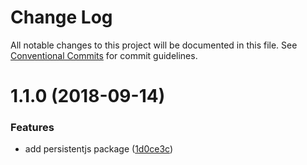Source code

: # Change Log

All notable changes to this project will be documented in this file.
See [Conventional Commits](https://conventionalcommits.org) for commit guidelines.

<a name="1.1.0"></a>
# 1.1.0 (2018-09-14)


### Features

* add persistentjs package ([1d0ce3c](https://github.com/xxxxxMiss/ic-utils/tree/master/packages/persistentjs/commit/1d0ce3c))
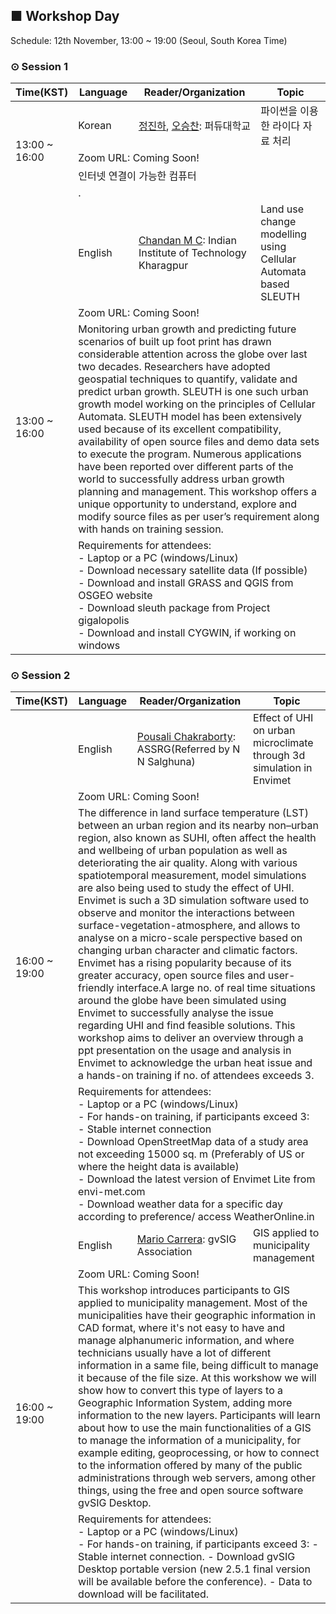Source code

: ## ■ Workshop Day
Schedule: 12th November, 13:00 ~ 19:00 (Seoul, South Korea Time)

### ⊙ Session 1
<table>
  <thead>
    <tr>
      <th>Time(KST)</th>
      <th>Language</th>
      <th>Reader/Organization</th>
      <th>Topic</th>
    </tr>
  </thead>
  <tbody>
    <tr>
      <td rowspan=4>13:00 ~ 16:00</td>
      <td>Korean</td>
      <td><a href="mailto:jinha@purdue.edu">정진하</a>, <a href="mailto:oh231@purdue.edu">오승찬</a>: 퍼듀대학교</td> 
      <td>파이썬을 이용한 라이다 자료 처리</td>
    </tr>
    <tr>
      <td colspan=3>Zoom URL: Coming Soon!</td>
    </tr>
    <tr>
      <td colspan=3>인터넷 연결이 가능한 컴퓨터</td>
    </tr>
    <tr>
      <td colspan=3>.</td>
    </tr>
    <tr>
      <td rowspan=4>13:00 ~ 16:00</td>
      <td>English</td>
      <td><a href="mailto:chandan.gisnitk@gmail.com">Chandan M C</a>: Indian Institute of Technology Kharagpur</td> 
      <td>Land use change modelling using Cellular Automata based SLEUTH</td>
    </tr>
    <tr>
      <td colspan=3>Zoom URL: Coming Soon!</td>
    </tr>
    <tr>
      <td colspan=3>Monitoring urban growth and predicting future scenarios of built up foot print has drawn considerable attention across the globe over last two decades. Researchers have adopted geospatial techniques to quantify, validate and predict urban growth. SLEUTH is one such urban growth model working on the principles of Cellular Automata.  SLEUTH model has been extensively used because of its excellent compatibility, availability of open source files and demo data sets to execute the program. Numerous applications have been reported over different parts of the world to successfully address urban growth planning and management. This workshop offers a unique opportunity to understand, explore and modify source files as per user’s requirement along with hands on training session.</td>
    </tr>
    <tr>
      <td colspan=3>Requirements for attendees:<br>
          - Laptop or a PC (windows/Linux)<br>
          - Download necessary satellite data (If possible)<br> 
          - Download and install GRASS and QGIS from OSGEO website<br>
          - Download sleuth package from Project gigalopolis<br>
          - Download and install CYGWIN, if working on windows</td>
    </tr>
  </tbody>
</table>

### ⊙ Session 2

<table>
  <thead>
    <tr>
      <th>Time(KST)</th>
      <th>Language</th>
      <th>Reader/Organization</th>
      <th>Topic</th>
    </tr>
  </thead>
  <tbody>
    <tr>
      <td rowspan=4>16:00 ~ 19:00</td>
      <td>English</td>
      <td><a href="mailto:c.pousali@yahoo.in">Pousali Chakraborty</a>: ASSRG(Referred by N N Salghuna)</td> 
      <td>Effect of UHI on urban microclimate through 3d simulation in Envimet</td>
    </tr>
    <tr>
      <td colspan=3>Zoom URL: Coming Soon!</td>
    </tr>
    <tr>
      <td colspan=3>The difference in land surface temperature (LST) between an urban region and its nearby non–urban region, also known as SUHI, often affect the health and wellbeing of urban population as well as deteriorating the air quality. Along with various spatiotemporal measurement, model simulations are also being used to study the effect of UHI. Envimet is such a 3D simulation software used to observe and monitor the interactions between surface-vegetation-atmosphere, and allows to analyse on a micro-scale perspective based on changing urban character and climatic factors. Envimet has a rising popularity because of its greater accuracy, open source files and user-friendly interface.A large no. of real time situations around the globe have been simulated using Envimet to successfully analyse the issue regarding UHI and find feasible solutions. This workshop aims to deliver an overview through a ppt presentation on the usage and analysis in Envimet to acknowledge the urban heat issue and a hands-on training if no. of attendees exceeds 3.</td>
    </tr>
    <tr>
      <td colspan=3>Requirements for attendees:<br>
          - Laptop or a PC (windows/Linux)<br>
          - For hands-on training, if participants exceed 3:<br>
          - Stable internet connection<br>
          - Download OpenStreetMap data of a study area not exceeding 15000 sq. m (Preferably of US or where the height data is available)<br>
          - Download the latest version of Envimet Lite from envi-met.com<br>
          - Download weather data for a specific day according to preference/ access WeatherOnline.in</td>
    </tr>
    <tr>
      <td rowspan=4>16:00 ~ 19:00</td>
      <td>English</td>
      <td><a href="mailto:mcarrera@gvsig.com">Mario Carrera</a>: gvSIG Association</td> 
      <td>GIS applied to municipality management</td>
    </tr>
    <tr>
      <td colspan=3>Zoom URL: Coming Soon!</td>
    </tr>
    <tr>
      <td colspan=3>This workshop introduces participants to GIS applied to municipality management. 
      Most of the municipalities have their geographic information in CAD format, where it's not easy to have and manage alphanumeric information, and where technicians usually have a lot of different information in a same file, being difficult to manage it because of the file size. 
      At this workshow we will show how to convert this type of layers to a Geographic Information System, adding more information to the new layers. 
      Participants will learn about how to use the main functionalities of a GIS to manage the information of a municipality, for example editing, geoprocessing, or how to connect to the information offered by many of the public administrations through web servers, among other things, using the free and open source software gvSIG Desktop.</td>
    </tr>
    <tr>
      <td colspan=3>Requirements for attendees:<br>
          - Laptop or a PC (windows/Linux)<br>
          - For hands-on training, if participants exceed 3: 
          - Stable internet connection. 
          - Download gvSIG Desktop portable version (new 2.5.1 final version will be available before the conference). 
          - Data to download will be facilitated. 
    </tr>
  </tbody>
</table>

# [About this task]
Output all of the listing above, exactly as given, but without its pictures.

# [Response to the task]
Source code

: # Change Log

All notable changes to this project will be documented in this file.
See [Conventional Commits](https://conventionalcommits.org) for commit guidelines.

<a name="1.1.0"></a>
# 1.1.0 (2018-09-14)


### Features

* add persistentjs package ([1d0ce3c](https://github.com/xxxxxMiss/ic-utils/tree/master/packages/persistentjs/commit/1d0ce3c))
Source code

: ## ■ Workshop Day
Schedule: 12th November, 13:00 ~ 19:00 (Seoul, South Korea Time)

### ⊙ Session 1
<table>
  <thead>
    <tr>
      <th>Time(KST)</th>
      <th>Language</th>
      <th>Reader/Organization</th>
      <th>Topic</th>
    </tr>
  </thead>
  <tbody>
    <tr>
      <td rowspan=4>13:00 ~ 16:00</td>
      <td>Korean</td>
      <td><a href="mailto:jinha@purdue.edu">정진하</a>, <a href="mailto:oh231@purdue.edu">오승찬</a>: 퍼듀대학교</td> 
      <td>파이썬을 이용한 라이다 자료 처리</td>
    </tr>
    <tr>
      <td colspan=3>Zoom URL: Coming Soon!</td>
    </tr>
    <tr>
      <td colspan=3>인터넷 연결이 가능한 컴퓨터</td>
    </tr>
    <tr>
      <td colspan=3>.</td>
    </tr>
    <tr>
      <td rowspan=4>13:00 ~ 16:00</td>
      <td>English</td>
      <td><a href="mailto:chandan.gisnitk@gmail.com">Chandan M C</a>: Indian Institute of Technology Kharagpur</td> 
      <td>Land use change modelling using Cellular Automata based SLEUTH</td>
    </tr>
    <tr>
      <td colspan=3>Zoom URL: Coming Soon!</td>
    </tr>
    <tr>
      <td colspan=3>Monitoring urban growth and predicting future scenarios of built up foot print has drawn considerable attention across the globe over last two decades. Researchers have adopted geospatial techniques to quantify, validate and predict urban growth. SLEUTH is one such urban growth model working on the principles of Cellular Automata.  SLEUTH model has been extensively used because of its excellent compatibility, availability of open source files and demo data sets to execute the program. Numerous applications have been reported over different parts of the world to successfully address urban growth planning and management. This workshop offers a unique opportunity to understand, explore and modify source files as per user’s requirement along with hands on training session.</td>
    </tr>
    <tr>
      <td colspan=3>Requirements for attendees:<br>
          - Laptop or a PC (windows/Linux)<br>
          - Download necessary satellite data (If possible)<br> 
          - Download and install GRASS and QGIS from OSGEO website<br>
          - Download sleuth package from Project gigalopolis<br>
          - Download and install CYGWIN, if working on windows</td>
    </tr>
  </tbody>
</table>

### ⊙ Session 2

<table>
  <thead>
    <tr>
      <th>Time(KST)</th>
      <th>Language</th>
      <th>Reader/Organization</th>
      <th>Topic</th>
    </tr>
  </thead>
  <tbody>
    <tr>
      <td rowspan=4>16:00 ~ 19:00</td>
      <td>English</td>
      <td><a href="mailto:c.pousali@yahoo.in">Pousali Chakraborty</a>: ASSRG(Referred by N N Salghuna)</td> 
      <td>Effect of UHI on urban microclimate through 3d simulation in Envimet</td>
    </tr>
    <tr>
      <td colspan=3>Zoom URL: Coming Soon!</td>
    </tr>
    <tr>
      <td colspan=3>The difference in land surface temperature (LST) between an urban region and its nearby non–urban region, also known as SUHI, often affect the health and wellbeing of urban population as well as deteriorating the air quality. Along with various spatiotemporal measurement, model simulations are also being used to study the effect of UHI. Envimet is such a 3D simulation software used to observe and monitor the interactions between surface-vegetation-atmosphere, and allows to analyse on a micro-scale perspective based on changing urban character and climatic factors. Envimet has a rising popularity because of its greater accuracy, open source files and user-friendly interface.A large no. of real time situations around the globe have been simulated using Envimet to successfully analyse the issue regarding UHI and find feasible solutions. This workshop aims to deliver an overview through a ppt presentation on the usage and analysis in Envimet to acknowledge the urban heat issue and a hands-on training if no. of attendees exceeds 3.</td>
    </tr>
    <tr>
      <td colspan=3>Requirements for attendees:<br>
          - Laptop or a PC (windows/Linux)<br>
          - For hands-on training, if participants exceed 3:<br>
          - Stable internet connection<br>
          - Download OpenStreetMap data of a study area not exceeding 15000 sq. m (Preferably of US or where the height data is available)<br>
          - Download the latest version of Envimet Lite from envi-met.com<br>
          - Download weather data for a specific day according to preference/ access WeatherOnline.in</td>
    </tr>
    <tr>
      <td rowspan=4>16:00 ~ 19:00</td>
      <td>English</td>
      <td><a href="mailto:mcarrera@gvsig.com">Mario Carrera</a>: gvSIG Association</td> 
      <td>GIS applied to municipality management</td>
    </tr>
    <tr>
      <td colspan=3>Zoom URL: Coming Soon!</td>
    </tr>
    <tr>
      <td colspan=3>This workshop introduces participants to GIS applied to municipality management. 
      Most of the municipalities have their geographic information in CAD format, where it's not easy to have and manage alphanumeric information, and where technicians usually have a lot of different information in a same file, being difficult to manage it because of the file size. 
      At this workshow we will show how to convert this type of layers to a Geographic Information System, adding more information to the new layers. 
      Participants will learn about how to use the main functionalities of a GIS to manage the information of a municipality, for example editing, geoprocessing, or how to connect to the information offered by many of the public administrations through web servers, among other things, using the free and open source software gvSIG Desktop.</td>
    </tr>
    <tr>
      <td colspan=3>Requirements for attendees:<br>
          - Laptop or a PC (windows/Linux)<br>
          - For hands-on training, if participants exceed 3: 
          - Stable internet connection. 
          - Download gvSIG Desktop portable version (new 2.5.1 final version will be available before the conference). 
          - Data to download will be facilitated. 
    </tr>
  </tbody>
</table>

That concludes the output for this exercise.